- **Activity**
Given the records below, would you repeat exactly the lines that begin at the one containing "It must contain" and end at the one containing "All elements can", inclusive?

Given data START

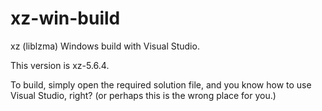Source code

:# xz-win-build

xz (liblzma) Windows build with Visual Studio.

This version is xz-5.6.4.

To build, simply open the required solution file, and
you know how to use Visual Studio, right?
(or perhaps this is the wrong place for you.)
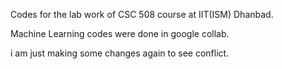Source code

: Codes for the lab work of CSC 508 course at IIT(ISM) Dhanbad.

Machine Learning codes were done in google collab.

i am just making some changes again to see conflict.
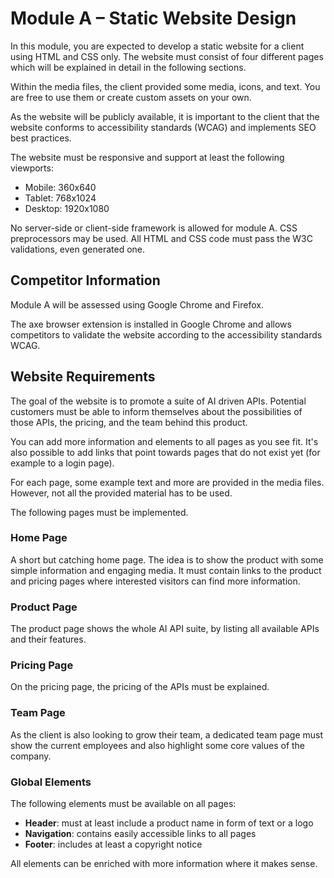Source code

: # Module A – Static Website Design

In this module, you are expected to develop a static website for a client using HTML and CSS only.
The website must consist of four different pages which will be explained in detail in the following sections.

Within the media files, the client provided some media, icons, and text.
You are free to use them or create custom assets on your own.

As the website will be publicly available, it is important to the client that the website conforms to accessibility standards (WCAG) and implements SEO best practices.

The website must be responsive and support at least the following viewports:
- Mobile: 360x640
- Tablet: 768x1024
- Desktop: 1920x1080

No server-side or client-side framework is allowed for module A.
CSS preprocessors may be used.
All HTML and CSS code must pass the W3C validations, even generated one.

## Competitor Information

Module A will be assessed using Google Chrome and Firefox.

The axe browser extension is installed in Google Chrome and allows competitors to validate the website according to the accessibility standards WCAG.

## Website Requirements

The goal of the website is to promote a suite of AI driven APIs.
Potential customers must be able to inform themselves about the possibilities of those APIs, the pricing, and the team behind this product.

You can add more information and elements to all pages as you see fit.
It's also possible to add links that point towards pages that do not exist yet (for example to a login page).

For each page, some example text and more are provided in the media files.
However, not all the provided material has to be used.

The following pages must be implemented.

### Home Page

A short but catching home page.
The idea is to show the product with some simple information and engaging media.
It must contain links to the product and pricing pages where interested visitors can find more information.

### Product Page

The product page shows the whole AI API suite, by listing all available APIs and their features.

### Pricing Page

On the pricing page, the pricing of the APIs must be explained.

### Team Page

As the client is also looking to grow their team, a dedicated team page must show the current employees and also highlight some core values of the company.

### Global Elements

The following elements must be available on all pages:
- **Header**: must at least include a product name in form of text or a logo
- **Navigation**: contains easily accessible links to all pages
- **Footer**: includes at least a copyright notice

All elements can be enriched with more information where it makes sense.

Given data END
Given data START

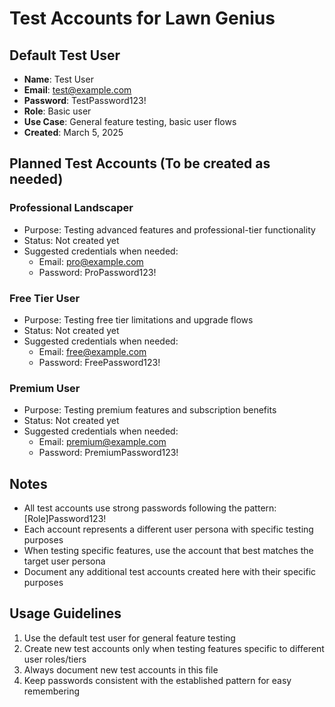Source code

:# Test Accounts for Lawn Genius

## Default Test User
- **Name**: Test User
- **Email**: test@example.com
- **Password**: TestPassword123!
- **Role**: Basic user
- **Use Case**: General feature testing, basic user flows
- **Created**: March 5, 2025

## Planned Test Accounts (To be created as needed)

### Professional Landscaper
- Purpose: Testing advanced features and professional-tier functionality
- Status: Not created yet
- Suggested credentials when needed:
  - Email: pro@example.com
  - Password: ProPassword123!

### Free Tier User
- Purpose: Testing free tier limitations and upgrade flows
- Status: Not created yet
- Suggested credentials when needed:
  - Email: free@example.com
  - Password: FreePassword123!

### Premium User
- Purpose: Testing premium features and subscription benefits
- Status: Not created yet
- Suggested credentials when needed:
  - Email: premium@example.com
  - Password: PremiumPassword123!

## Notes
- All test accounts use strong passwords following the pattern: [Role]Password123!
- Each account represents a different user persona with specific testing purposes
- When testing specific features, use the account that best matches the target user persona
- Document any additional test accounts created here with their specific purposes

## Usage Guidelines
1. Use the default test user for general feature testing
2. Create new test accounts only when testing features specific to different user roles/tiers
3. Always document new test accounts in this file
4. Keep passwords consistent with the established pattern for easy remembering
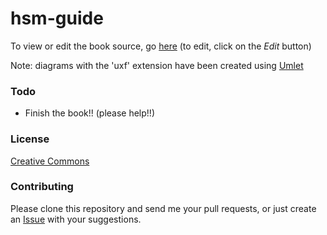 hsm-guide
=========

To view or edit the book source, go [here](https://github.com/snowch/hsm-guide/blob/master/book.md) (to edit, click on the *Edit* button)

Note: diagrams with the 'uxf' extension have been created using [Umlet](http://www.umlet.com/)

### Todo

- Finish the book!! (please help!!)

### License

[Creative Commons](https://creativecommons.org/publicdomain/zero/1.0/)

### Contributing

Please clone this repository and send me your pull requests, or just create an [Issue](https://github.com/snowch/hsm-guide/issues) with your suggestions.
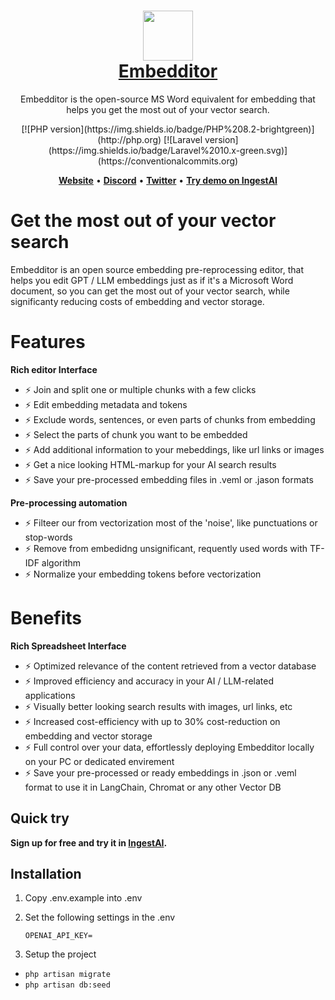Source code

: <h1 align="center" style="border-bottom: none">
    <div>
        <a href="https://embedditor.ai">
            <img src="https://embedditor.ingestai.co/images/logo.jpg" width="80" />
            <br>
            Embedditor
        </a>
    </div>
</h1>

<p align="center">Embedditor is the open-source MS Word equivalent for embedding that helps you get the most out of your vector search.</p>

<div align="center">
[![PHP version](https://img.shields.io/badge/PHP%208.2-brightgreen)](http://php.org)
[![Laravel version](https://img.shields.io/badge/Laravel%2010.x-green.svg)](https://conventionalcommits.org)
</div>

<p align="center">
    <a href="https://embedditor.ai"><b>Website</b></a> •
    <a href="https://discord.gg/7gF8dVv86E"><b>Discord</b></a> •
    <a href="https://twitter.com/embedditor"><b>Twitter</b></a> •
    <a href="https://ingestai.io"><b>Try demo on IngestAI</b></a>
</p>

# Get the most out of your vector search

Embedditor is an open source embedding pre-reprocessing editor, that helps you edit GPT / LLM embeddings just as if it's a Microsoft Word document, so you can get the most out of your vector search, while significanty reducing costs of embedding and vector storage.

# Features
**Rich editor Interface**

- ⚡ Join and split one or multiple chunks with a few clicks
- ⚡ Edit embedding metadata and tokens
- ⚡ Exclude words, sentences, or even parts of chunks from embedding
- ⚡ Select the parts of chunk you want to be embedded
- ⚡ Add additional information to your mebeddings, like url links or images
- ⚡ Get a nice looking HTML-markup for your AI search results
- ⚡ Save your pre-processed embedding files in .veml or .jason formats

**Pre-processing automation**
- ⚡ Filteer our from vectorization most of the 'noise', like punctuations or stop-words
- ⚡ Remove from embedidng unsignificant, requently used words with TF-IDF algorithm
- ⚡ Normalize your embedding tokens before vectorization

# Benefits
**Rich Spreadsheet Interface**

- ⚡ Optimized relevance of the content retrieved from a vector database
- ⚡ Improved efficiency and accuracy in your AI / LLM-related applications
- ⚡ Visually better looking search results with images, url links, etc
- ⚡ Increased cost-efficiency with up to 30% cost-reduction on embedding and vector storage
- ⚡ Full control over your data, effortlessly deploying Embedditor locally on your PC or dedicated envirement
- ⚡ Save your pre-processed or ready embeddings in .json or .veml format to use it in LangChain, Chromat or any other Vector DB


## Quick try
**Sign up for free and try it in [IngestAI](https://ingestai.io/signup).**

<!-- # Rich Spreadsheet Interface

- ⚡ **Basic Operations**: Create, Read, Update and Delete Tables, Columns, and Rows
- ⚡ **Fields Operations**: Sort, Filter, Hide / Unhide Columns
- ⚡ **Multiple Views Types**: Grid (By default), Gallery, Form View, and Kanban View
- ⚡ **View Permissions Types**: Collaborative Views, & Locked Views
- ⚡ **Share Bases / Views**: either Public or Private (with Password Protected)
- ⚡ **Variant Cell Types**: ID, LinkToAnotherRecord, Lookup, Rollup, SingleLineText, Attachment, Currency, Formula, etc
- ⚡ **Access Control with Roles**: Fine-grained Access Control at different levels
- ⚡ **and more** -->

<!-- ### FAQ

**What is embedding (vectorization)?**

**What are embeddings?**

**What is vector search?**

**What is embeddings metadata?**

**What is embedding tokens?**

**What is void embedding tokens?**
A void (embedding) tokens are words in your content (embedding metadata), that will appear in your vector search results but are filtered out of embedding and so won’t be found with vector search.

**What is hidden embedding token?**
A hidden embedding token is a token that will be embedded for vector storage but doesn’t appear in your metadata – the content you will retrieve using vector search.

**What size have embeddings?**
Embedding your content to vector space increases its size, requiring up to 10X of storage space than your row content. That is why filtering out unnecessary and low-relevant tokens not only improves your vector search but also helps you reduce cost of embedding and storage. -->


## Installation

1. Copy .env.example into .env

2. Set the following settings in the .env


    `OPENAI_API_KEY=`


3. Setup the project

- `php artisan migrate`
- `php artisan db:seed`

Given data END

- **Response to the task**
It must contain links to the product and pricing pages where interested visitors can find more information.

### Product Page

The product page shows the whole AI API suite, by listing all available APIs and their features.

### Pricing Page

On the pricing page, the pricing of the APIs must be explained.

### Team Page

As the client is also looking to grow their team, a dedicated team page must show the current employees and also highlight some core values of the company.

### Global Elements

The following elements must be available on all pages:
- **Header**: must at least include a product name in form of text or a logo
- **Navigation**: contains easily accessible links to all pages
- **Footer**: includes at least a copyright notice

All elements can be enriched with more information where it makes sense.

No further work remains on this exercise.